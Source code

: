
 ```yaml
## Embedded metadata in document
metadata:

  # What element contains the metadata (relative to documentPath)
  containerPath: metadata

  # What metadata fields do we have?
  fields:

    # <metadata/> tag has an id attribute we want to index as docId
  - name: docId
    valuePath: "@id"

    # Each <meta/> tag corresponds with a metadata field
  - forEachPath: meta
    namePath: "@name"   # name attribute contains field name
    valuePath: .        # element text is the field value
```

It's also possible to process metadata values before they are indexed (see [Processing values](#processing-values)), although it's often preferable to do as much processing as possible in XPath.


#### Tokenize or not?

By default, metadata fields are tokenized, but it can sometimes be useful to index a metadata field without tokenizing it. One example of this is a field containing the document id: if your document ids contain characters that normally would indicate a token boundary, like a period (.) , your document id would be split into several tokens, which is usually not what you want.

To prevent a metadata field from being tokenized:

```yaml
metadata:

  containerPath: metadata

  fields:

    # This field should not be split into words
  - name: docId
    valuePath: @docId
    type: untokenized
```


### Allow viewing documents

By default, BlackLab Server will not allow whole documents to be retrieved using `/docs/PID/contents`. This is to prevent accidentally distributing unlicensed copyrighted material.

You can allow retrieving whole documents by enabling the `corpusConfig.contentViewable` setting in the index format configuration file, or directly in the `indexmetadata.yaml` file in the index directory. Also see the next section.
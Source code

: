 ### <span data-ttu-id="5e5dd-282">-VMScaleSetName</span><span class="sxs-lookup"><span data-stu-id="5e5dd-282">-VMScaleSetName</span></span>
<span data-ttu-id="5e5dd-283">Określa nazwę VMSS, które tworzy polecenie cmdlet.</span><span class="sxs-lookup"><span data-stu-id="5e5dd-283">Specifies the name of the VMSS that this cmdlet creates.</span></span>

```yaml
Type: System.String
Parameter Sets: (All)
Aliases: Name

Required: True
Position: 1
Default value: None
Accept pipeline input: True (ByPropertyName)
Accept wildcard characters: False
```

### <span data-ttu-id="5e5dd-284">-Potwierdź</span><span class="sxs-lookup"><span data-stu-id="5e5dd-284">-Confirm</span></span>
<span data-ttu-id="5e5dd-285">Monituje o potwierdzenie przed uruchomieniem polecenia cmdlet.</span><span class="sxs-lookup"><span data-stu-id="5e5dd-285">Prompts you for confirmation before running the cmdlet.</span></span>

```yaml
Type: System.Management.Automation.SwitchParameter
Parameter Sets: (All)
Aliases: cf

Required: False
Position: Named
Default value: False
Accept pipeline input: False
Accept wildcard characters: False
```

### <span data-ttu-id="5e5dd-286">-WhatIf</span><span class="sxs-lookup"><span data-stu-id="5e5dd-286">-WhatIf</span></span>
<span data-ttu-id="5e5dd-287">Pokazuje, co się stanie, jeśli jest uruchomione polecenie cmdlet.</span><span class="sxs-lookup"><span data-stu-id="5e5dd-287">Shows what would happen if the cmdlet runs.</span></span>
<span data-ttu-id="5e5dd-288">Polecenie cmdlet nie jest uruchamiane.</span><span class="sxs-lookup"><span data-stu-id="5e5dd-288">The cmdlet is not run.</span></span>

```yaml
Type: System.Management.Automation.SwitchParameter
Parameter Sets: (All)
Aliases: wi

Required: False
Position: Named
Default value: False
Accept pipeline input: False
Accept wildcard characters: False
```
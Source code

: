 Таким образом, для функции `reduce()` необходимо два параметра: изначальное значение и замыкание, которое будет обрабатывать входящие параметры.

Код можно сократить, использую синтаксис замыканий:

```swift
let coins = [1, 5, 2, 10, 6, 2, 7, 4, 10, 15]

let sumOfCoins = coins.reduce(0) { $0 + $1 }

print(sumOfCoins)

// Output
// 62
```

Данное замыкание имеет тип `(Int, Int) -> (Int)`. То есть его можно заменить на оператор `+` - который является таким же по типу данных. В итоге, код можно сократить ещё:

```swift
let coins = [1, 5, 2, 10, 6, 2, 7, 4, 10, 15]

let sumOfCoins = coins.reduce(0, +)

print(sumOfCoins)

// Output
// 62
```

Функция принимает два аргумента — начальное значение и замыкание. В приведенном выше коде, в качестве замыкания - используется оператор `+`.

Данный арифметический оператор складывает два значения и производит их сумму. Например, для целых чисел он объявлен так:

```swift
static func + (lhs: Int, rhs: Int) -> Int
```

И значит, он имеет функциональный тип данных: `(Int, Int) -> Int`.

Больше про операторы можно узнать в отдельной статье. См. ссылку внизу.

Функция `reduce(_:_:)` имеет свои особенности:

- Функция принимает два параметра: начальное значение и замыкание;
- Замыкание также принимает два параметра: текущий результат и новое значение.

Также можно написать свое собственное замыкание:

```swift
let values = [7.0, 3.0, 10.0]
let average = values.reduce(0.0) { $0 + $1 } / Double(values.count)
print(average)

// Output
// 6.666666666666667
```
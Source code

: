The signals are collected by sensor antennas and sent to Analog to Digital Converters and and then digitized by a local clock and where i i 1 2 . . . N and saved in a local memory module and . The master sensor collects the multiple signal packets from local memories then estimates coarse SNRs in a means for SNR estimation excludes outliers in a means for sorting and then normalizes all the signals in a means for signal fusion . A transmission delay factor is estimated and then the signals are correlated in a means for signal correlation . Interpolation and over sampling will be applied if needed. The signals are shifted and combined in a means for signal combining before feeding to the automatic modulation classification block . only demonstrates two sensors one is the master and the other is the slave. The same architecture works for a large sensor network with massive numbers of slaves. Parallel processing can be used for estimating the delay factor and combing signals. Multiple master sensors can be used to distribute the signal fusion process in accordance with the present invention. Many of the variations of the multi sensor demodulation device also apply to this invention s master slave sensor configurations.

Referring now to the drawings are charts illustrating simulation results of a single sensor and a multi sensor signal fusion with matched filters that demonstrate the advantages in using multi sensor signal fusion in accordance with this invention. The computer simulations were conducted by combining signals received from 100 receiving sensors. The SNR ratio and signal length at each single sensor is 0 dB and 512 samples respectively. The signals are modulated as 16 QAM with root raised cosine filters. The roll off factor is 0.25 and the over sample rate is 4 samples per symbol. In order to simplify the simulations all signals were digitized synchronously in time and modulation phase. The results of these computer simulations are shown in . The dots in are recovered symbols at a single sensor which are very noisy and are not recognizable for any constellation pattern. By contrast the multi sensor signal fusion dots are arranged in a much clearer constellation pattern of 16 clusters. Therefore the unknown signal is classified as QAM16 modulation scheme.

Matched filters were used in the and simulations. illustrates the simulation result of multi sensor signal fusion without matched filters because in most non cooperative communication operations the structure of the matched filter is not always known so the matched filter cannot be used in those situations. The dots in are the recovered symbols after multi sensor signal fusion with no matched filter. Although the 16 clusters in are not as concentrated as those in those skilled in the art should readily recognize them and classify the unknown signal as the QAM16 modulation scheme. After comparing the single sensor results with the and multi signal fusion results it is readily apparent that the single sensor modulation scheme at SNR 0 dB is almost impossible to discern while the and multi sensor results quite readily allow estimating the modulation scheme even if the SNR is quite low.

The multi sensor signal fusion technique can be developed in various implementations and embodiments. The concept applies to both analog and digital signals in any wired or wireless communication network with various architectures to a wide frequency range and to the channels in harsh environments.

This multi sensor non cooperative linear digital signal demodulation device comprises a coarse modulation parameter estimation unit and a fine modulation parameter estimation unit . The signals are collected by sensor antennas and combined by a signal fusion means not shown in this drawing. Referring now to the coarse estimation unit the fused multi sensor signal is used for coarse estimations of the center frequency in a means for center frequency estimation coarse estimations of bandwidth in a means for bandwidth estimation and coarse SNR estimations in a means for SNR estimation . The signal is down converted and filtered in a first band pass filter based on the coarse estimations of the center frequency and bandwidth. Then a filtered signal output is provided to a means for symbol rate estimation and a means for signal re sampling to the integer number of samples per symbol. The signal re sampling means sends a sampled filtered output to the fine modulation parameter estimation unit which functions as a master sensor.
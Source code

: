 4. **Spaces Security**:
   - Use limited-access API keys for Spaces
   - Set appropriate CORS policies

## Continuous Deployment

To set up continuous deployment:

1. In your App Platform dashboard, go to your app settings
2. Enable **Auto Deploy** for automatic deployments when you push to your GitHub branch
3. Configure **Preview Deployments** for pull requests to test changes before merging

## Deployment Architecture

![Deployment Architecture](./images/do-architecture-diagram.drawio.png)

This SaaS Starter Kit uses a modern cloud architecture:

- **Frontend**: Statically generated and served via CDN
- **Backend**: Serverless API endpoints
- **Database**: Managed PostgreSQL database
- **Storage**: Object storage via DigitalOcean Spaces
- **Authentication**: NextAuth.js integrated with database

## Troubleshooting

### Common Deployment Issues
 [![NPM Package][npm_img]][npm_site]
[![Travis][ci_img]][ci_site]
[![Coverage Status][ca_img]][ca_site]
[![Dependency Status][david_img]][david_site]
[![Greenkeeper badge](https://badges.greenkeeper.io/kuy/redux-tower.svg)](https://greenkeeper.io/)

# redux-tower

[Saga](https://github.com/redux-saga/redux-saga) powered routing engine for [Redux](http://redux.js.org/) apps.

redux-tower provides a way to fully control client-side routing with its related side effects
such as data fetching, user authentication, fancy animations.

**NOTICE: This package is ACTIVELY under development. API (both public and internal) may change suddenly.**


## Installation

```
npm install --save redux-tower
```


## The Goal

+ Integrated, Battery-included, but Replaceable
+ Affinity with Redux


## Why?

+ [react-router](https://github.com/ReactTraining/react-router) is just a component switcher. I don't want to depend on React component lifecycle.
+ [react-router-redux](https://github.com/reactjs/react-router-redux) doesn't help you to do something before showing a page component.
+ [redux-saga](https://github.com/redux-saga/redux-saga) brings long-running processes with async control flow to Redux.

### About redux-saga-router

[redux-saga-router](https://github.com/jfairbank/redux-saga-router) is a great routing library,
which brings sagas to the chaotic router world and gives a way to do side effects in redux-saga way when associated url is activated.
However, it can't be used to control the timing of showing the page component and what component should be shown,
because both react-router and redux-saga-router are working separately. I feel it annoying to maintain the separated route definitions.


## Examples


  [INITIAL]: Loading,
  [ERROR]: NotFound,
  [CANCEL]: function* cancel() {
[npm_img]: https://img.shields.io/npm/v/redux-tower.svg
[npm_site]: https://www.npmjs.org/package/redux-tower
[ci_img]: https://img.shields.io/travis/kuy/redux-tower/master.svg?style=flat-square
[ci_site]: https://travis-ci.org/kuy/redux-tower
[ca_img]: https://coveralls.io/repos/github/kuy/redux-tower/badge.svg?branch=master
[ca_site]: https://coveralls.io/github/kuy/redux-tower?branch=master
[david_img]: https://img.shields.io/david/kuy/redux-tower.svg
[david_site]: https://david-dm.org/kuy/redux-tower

———

Find each line in the data above with the word "into", then copy it.

Task answer
By default, metadata fields are tokenized, but it can sometimes be useful to index a metadata field without tokenizing it. One example of this is a field containing the document id: if your document ids contain characters that normally would indicate a token boundary, like a period (.) , your document id would be split into several tokens, which is usually not what you want.
    # This field should not be split into words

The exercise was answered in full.